Les Evènements Anoxiques Océaniques (OAEs)

Décrits pour la première fois il y a quarante ans (Schlanger et Jenkyns, 1976), les évènements anoxiques océaniques (OAEs) furent caractérisés par la présence de dépôts sédimentaires pélagiques riches en matière organiques d’étendue quasi-globale de manière simultanée, notamment au Crétacé à la limite Albien-Aptien (~113 Ma) et Cénomanien-Turonien (~94 Ma). La raison invoquée initialement pour expliquer ces évènements ponctuels était alors une intensification et une expansion importante de la Zone à Minimum d’Oxygène (OMZ) dans les océans mondiaux. Depuis ces premiers travaux, six OAEs ont été identifiés durant le Crétacé (Arthur et al., 1990) et ont été décrits à l’Aptien inférieur (OAE 1a ou Selli Event, ~120 Ma, Erba et al., 1999), à l’Albien inférieur (OAE 1b ou Paquier Event, ~112 Ma, Herrle et al., 2004), à l’Albien supérieur (OAE 1c ou Toolbuc Event, ~102 Ma, Arthur et at al., 1990 ; OAE 1d ou Breistroffer Event, ~99 Ma, Arthur et al., 1990), à la limite Cénomanien-Turonien (OAE 2 ou Bonarelli Event ou C/T OAE) et à la limite Coniacien-Santonien (OAE 3, ~86Ma, Arthur et al., 1990).

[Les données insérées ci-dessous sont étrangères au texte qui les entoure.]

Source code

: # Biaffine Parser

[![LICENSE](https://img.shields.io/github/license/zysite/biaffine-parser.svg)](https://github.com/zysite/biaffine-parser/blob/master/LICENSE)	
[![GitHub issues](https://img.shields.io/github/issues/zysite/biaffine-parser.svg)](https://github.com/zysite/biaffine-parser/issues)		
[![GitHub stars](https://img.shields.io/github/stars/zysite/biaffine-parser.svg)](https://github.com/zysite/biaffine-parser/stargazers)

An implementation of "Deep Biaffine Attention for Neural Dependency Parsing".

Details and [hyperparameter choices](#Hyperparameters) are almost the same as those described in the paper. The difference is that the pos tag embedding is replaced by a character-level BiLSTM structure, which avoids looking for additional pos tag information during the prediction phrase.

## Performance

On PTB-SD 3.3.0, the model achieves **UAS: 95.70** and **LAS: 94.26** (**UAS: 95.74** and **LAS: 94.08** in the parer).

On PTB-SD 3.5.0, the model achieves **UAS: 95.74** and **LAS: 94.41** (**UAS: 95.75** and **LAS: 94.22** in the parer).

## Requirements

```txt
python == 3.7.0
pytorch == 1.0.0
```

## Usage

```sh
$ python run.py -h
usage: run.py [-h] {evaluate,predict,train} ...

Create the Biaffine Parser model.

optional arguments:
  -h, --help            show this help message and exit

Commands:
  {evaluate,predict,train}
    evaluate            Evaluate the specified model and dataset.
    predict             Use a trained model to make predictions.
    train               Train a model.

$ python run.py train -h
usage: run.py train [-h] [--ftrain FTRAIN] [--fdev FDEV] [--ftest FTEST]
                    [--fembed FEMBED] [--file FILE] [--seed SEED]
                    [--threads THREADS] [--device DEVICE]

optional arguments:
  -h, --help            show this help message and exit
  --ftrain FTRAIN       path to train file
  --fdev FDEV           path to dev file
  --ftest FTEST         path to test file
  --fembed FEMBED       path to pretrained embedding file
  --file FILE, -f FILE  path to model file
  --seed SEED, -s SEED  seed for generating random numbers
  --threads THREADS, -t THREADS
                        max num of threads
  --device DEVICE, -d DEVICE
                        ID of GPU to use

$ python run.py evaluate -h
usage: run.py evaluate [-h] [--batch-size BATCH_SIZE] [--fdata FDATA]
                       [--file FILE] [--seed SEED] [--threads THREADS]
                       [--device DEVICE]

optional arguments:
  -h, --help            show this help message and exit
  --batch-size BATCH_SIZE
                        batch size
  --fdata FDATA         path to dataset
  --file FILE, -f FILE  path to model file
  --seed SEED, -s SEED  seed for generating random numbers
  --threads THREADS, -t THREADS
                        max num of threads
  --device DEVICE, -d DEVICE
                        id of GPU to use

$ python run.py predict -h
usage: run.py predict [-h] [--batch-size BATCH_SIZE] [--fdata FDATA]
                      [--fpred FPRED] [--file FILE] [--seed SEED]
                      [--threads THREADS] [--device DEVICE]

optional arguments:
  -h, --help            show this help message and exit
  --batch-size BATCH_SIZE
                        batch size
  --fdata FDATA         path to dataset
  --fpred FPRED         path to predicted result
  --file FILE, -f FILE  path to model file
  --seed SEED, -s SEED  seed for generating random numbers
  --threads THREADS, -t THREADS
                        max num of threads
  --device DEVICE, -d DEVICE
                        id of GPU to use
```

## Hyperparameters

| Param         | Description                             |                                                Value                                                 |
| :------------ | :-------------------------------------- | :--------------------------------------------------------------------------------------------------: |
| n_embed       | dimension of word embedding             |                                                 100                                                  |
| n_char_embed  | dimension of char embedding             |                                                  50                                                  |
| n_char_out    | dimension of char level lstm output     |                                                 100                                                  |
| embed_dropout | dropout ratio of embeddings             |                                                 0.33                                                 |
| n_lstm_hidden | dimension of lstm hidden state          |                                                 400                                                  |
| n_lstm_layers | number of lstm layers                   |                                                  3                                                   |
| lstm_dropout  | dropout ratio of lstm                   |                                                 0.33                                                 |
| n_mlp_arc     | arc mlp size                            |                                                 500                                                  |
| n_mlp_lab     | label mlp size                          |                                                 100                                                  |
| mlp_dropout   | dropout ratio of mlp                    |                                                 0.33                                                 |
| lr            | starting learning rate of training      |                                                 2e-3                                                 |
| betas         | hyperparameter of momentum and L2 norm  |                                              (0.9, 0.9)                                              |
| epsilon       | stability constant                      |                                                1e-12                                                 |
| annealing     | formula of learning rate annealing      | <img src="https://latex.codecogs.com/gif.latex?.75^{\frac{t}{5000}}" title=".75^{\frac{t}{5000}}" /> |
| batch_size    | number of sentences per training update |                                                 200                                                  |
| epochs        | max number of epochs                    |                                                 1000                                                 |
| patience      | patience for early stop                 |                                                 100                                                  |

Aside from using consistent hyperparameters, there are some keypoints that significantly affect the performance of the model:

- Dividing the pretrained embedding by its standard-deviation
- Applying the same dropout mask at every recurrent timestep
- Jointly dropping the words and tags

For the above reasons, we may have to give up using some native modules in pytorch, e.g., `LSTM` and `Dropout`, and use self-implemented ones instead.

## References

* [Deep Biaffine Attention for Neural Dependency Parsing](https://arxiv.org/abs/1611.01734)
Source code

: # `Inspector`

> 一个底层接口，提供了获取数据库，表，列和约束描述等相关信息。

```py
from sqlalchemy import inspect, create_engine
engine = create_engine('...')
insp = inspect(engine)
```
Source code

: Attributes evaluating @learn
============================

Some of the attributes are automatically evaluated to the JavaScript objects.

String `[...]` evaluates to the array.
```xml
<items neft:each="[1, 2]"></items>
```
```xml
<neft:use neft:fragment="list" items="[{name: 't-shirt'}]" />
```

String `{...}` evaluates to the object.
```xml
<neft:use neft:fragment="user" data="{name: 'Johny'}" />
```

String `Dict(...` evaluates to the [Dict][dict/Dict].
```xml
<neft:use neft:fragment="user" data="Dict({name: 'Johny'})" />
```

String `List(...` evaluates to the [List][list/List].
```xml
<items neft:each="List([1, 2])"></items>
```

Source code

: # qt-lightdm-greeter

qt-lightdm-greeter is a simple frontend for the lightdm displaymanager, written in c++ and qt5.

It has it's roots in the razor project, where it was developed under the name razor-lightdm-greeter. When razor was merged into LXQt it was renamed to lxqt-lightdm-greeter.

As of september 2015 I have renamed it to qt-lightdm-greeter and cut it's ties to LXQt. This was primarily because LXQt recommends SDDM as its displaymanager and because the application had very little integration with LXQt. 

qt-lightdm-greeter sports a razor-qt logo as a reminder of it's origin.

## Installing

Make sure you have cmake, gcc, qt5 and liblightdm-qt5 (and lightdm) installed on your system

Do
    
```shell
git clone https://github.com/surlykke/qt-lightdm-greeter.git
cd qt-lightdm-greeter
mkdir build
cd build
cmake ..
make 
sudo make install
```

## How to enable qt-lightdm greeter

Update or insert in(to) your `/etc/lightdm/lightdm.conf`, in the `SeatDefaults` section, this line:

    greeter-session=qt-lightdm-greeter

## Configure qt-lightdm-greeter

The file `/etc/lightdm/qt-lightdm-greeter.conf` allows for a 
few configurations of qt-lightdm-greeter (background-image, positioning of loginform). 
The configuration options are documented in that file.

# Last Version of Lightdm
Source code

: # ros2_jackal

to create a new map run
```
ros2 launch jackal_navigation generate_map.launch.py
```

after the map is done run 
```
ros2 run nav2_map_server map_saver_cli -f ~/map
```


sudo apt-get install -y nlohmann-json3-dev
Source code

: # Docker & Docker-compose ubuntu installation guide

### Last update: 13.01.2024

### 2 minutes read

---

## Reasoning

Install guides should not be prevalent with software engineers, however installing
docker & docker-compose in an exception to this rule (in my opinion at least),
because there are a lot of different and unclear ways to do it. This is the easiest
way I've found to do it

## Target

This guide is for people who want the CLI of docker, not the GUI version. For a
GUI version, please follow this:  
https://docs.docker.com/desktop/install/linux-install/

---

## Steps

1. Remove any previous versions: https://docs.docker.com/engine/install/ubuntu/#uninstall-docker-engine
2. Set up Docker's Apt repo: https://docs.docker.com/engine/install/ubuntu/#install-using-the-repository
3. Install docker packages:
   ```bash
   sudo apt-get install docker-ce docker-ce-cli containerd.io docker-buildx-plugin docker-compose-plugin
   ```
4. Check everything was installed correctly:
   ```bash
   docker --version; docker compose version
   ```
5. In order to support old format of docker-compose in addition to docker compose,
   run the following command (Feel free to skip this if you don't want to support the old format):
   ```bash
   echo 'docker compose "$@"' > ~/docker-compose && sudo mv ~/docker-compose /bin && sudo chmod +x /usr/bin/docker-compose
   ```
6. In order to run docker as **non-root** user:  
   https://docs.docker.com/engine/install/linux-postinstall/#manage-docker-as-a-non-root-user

A cette liste s’ajoute le seul OAE identifié à ce jour dans le Jurassique : celui du Toarcien (T-OAE ou Posidonienschiefer Event, ~183 Ma, Jenkyns, 1985, 1988). La notion d’OAE peut toutefois être débattue du fait du caractère plus régional que mondial de certains de ces évènements. Ainsi, seuls le T-OAE, l’OAE 1a et l’OAE 2 sont des évènements majeurs présents de manière quasi globale. L’OAE 1b et 1c ne semblent ainsi n’être enregistrés que dans certains bassins téthysiens dont le caractère restreint favorise la stagnation et la stratification des eaux (Tiraboschi et al., 2009). De même, l’OAE 3 n’est décrit que dans les séries sédimentaires atlantiques tropicales et équatoriales ainsi que dans certains bassins épicontinentaux de la marge ouest-atlantique (Wagreich, 2012). Par ailleurs, d’autres épisodes d’enfouissement de matière organique comme le Faraoni Event (Hauterivien supérieur) (Baudin, 2005 ; Baudin et Riquier, 2014) ou le Weissert Event (Valanginien) (Erba et al., 2004) peuvent également être considérés comme des OAEs, tout comme le PETM à la limite Paléocène-Eocène (Jenkyns, 2010) (Fig. 1.3).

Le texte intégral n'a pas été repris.